1879年(明治12年)初夏、コレラは再び清国から九州地方に伝わり、7月には阪神地方など西日本で大流行した[4]。政府は前年の検疫規則を修正し、検疫停船仮規則を作成して検疫の実施を図ったが、各国公使の同意を得ることができなかった[4]

阪神地方でのコレラの大流行を受けて、1879年7月3日、日本政府は各国公使に仮規則の内容を通知、これに対し、アメリカ合衆国・清国・イタリア王国の各国代表は異議のないことを伝えたが、ドイツ・イギリスフランスは規則の不備を指摘して異議を唱えた[5]。同月、ドイツ船ヘスペリア号が、コレラ流行地である清から日本へ直航してきたので、当局は神戸港外に停泊させていた[4]7月11日、ヘスペリア号が神戸から東京湾方面に入ろうとしたので、政府当局は、仮規則で定めた神奈川県長浦港(現横須賀市)に設けた検疫場に回航させた[5]。これに対し、駐日ドイツ弁理公使であったフォン・アイゼンデッヘルは、公使館付一等軍医のグッヒョウを検疫場に派遣して独自の検査をおこない、異状のないことを確認し、ヘスペリア号の即時解放を強硬に要求した[5]

第4代外務卿寺島宗則

7月13日、アイゼンデッヘル公使は船長の不服申立書と立ち入り検査報告書の写しをたずさえて再度ヘスペリア号の解放を要求し、日本側の検疫規則にしたがうことはできない旨を申し伝えた[5]。政府当局は最初、規則の遵守を主張したが、やがて譲歩して規則改正をおこない、異状のまったく認められない場合は停船日数を短縮することを認めた[5]。しかし、ドイツ公使は14日、一方的に自主出港を通告、7月15日、検疫要請を無視したヘスペリア号は砲艦ウルフの護衛のもと横浜入港を強行した[3][5][6]。これがヘスペリア号事件のあらましである。

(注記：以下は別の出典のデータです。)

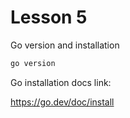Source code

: # Lesson 5

Go version and installation

```bash
go version
```

Go installation docs link:

https://go.dev/doc/install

検疫を受けた方が外国人居留地に在住する自国民の安全に資したはずであったが、かれらは日本の検疫そのものが厭わしいというよりは、これが糸口となって、日本の行政規則にしたがわなければならなくなることを警戒したのであった[3]

外務卿寺島宗則は、この出来事について、日本の行政権に対する重大な侵害に相当するとして、ドイツ政府に対し厳重に抗議した[5]

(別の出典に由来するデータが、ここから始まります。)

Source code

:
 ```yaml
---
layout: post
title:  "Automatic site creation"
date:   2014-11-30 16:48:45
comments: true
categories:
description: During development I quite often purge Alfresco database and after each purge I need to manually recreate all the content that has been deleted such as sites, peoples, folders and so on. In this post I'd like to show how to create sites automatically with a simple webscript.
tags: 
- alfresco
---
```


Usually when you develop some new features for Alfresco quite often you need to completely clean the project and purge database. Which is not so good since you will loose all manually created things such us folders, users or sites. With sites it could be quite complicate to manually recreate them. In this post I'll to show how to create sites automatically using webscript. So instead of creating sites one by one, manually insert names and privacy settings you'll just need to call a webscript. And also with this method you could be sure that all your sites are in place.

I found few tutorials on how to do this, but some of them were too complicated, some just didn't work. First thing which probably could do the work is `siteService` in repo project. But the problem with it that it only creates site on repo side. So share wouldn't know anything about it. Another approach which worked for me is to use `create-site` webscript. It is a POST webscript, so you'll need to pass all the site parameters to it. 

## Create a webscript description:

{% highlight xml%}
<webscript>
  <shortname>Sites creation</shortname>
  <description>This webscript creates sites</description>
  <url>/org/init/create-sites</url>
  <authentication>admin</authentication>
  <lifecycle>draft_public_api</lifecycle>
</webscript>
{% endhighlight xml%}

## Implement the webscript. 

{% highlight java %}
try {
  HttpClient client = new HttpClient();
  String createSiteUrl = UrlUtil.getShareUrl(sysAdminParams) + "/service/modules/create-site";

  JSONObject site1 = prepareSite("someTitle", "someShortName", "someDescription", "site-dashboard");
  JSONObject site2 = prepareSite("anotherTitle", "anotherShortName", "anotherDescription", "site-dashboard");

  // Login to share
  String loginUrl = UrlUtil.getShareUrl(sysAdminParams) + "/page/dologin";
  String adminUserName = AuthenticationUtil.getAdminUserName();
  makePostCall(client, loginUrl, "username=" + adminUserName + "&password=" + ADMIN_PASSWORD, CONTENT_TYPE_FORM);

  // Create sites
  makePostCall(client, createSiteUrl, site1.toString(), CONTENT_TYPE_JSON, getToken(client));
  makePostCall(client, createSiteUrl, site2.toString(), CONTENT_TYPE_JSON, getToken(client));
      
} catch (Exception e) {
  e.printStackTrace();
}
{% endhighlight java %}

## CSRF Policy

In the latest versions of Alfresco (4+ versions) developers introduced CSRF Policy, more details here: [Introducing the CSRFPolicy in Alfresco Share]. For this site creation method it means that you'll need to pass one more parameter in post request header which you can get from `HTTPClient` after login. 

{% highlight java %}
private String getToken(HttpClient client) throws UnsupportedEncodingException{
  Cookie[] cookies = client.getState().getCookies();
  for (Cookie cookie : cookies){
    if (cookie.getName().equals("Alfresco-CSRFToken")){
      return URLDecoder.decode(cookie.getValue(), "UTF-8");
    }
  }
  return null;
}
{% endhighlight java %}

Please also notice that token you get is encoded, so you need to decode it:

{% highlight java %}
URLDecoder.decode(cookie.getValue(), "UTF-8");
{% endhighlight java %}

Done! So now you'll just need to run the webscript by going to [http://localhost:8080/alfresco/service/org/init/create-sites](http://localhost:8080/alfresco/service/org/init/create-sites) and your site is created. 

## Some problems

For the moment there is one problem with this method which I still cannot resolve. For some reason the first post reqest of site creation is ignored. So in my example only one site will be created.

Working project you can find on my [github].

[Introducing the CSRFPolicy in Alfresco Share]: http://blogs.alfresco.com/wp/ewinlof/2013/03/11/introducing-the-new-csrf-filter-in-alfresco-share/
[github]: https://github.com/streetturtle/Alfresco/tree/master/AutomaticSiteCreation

なお、当時滞日中だったアメリカ合衆国前大統領グラントもドイツの態度を非難した[7]

影響[編集]

この年は横浜・東京はじめ関東地方でもコレラが大流行し、患者は全国で約16万8,000人、コレラによる死者は1879年だけで10万400人にも達した[4][8][注釈 4]東京市においても、市内数カ所にバラックの板囲いで避病院を急造して患者を隔離したが、1日平均200名を超過する新規患者が出るようになると、医師看護婦も人手不足となり、ろくな看護も受けることなくほとんどの患者は死んでいった[9]。死者は警察官立ち会いのもと火葬に付され、避病院も用済みになると建物ごと焼き捨てられた[9]

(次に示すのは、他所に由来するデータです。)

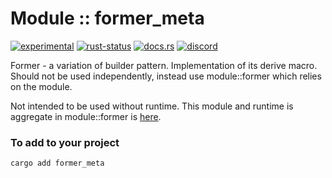 <!-- {{# generate.module_header{} #}} -->

# Module :: former_meta

[![experimental](https://raster.shields.io/static/v1?label=stability&message=experimental&color=orange&logoColor=eee)](https://github.com/emersion/stability-badges#experimental) [![rust-status](https://github.com/Wandalen/wTools/actions/workflows/ModuleFormerMetaPush.yml/badge.svg)](https://github.com/Wandalen/wTools/actions/workflows/ModuleFormerMetaPush.yml) [![docs.rs](https://img.shields.io/docsrs/former_meta?color=e3e8f0&logo=docs.rs)](https://docs.rs/former_meta) [![discord](https://img.shields.io/discord/872391416519737405?color=eee&logo=discord&logoColor=eee&label=ask)](https://discord.gg/m3YfbXpUUY)

Former - a variation of builder pattern. Implementation of its derive macro. Should not be used independently, instead use module::former which relies on the module.

Not intended to be used without runtime. This module and runtime is aggregate in module::former is [here](https://github.com/Wandalen/wTools/tree/master/module/core/former).

### To add to your project

```sh
cargo add former_meta
```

いっぽう、ヘスペリア号事件に先だって1877年(明治10年)、イギリス商人ジョン・ハートレーによる生アヘン密輸事件が発覚している。これは安政五カ国条約のなかの日米修好通商条約付属の貿易章程に違反していたが、翌1878年2月、横浜イギリス領事裁判法廷は生アヘンを薬用のためであると強弁するハートレーに対し無罪の判決を言い渡した(ハートレー事件)。また、開港以来の横浜居留地での生糸を中心とした貿易においても、外国人商人の商品代金踏み倒しなど不正な取引が頻発していた。しかし、治外法権によって守られていたこともあって、多くの場合、日本人側が泣き寝入りを余儀なくされていたのである[10]

1880年(明治13年)に着工された鹿鳴館(落成は1883年

ヘスペリア号事件に対して、日本の国内世論は沸騰した[5]。日本の知識人の多くが、この事件やハートレー事件等により、領事裁判権の撤廃なくば国家の威信も保たれず、国民の安全や生命も守ることのできないことを理解するようになった[10]。世論は、日本の経済的不利益の主原因もまた、日本に法権の欠如していることが主原因であると主張するようになった[10]。実際問題として、領事裁判においては、一般の民事訴訟であっても日本側当事者が敗訴した場合、上訴は上海ロンドンなど海外の上級裁判所に対しておこなわなければならず、一般国民にとって司法救済の道は閉ざされていたのも同然だったのである[11]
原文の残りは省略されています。